How Would You Want to Lead Your Life? Accidentally or Intentionally…
“To be or not to be! That is the question!” These are Hamlet’s famous words, in his overthinking between the two extremes –life and death. He essentially questions the very purpose of his existence, seeking the meaning in living. Shakespeare, genius of all times, may have not been aware that Hamlet’s quotes would be valid for all times. However, it seems that it is so! Don’t we all find ourselves, every now and then, questioning the meaning of our existence, and often wonder our life purpose. In my perspective, what happens between birth and death is the essence of life, so we better make the best of it. And our very existence lies on our intentions: the intention to live, to explore, to learn, to enjoy, and to make the best of it!
“Our intention creates our reality.” – Wayne Dyer
You might be wondering how… Before getting to that, first we better clarify what intention entails. Intention is directly linked with a purposeful life, as Carol Ryff explains, that involves clear comprehension of own goals and sense of direction. According to Jon Kabat-Zinn it represents the act of engaging and responding with a purpose. We give direction to our life, set goals, and choose what to happen and experience through our intentional acts. Every choice we make –or do not, involves some sort of intention that determines the course of life. It is the seed that creates the future.

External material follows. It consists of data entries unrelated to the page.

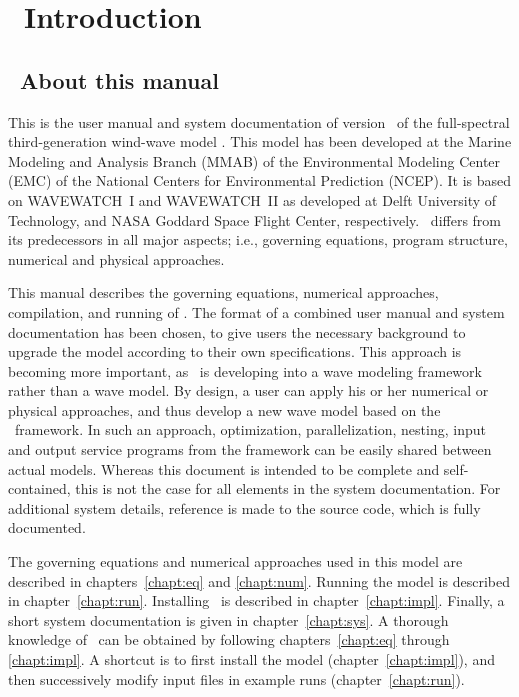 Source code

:\section{~Introduction}
\vssub
\subsection{~About this manual}
\vssub

This is the user manual and system documentation of version \WWver\ of the
full-spectral third-generation wind-wave model \ww. This model has been
developed at the Marine Modeling and Analysis Branch (MMAB) of the
Environmental Modeling Center (EMC) of the National Centers for Environmental
Prediction (NCEP). It is based on WAVEWATCH~I and WAVEWATCH~II as developed at
Delft University of Technology, and NASA Goddard Space Flight Center,
respectively. \ws\ differs from its predecessors in all major aspects; i.e.,
governing equations, program structure, numerical and physical
approaches. %

This manual describes the governing equations, numerical approaches,
compilation, and running of \ws. The format of a combined user manual and
system documentation has been chosen, to give users the necessary background
to upgrade the model according to their own specifications.  This approach is
becoming more important, as \ws\ is developing into a wave modeling framework
rather than a wave model. By design, a user can apply his or her numerical or
physical approaches, and thus develop a new wave model based on the \ws\
framework. In such an approach, optimization, parallelization, nesting, input
and output service programs from the framework can be easily shared between
actual models.  Whereas this document is intended to be complete and
self-contained, this is not the case for all elements in the system
documentation. For additional system details, reference is made to the source
code, which is fully documented.

The governing equations and numerical approaches used in this model are
described in chapters~\ref{chapt:eq} and \ref{chapt:num}. Running the model is
described in chapter~\ref{chapt:run}. Installing \ws\ is described in
chapter~\ref{chapt:impl}. Finally, a short system documentation is given in
chapter~\ref{chapt:sys}. A thorough knowledge of \ws\ can be obtained by
following chapters~\ref{chapt:eq} through \ref{chapt:impl}. A shortcut is to
first install the model (chapter~\ref{chapt:impl}), and then successively
modify input files in example runs (chapter~\ref{chapt:run}).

Think of the last meeting you had at work; or the last conversation you made with someone. How did it go; or what did you start with? Do you think you had a total random course of direction and result, or you had a purposeful set of ideas and actions towards a desired outcome? Most probably it was purposeful –intentional, rather than –accidental! It is the intention with which we sit at a meeting or engage in a conversation, that determines the desired outcome. As Gary Zukav states, we continually perform, consciously or unconsciously “fundamental creative acts” that are relied on choice of intention, and create consequences, which the chooser takes on responsibility.
Intention is the seed, action is the plant, and outcome is the flower!
In concrete cases, such as business plans, we are more clearly aware about our intentions, both in terms of setting them and putting them into action. However, in cases where emotional aspects are involved –such as an unresolved conflict within ourselves or with someone we care for, we are less aware of our intentions. Unconsciously skipping the intention-action steps, we may find ourselves ending up with the outcome, unaware how we got there! At that point, if we are happy with the result, we get to be lucky; but if unhappy, we try altering the outcome.
So what do we do? Are we to live by on automatic, letting our path be determined by randomly chosen attitudes and behaviors? Or are we to take the lead and choose for ourselves; draw the paths we wish to walk through; and form the desired attitude and behavior, which will turn into action and later on to outcomes? If your pick is for the first one, no need for any action taking; keep on living as you do! However, if you prefer the latter, then read on!
“Every intention sets energy in motion, whether you are conscious of it, or not!” – Gary Zukav
Scholars such as Jon Kabat-Zinn, Shauna Shapiro, Ellen Langer, Denise Reid, etc. emphasize the importance of intention within the mindfulness field of study. They commonly propose that a mindful state of being involves a purposeful attention on what is available at the present moment. Though differently defining, they highlight intention as inseparable component: “paying attention on purpose” (Reid, 2011), “active attention to intention and awareness…” (Langer & Moldoveanu, 2000), and “attention in a particular way, on purpose…” (Kabat-Zinn, 1994). Scientific research in mindfulness show that, the act of “paying attention on purpose, in the present moment in a non-judgmental way” (Kabat-Zinn, 1994) leads to a peaceful, balanced, and relaxed state of mind; and physical, psychological and emotional health and well-being.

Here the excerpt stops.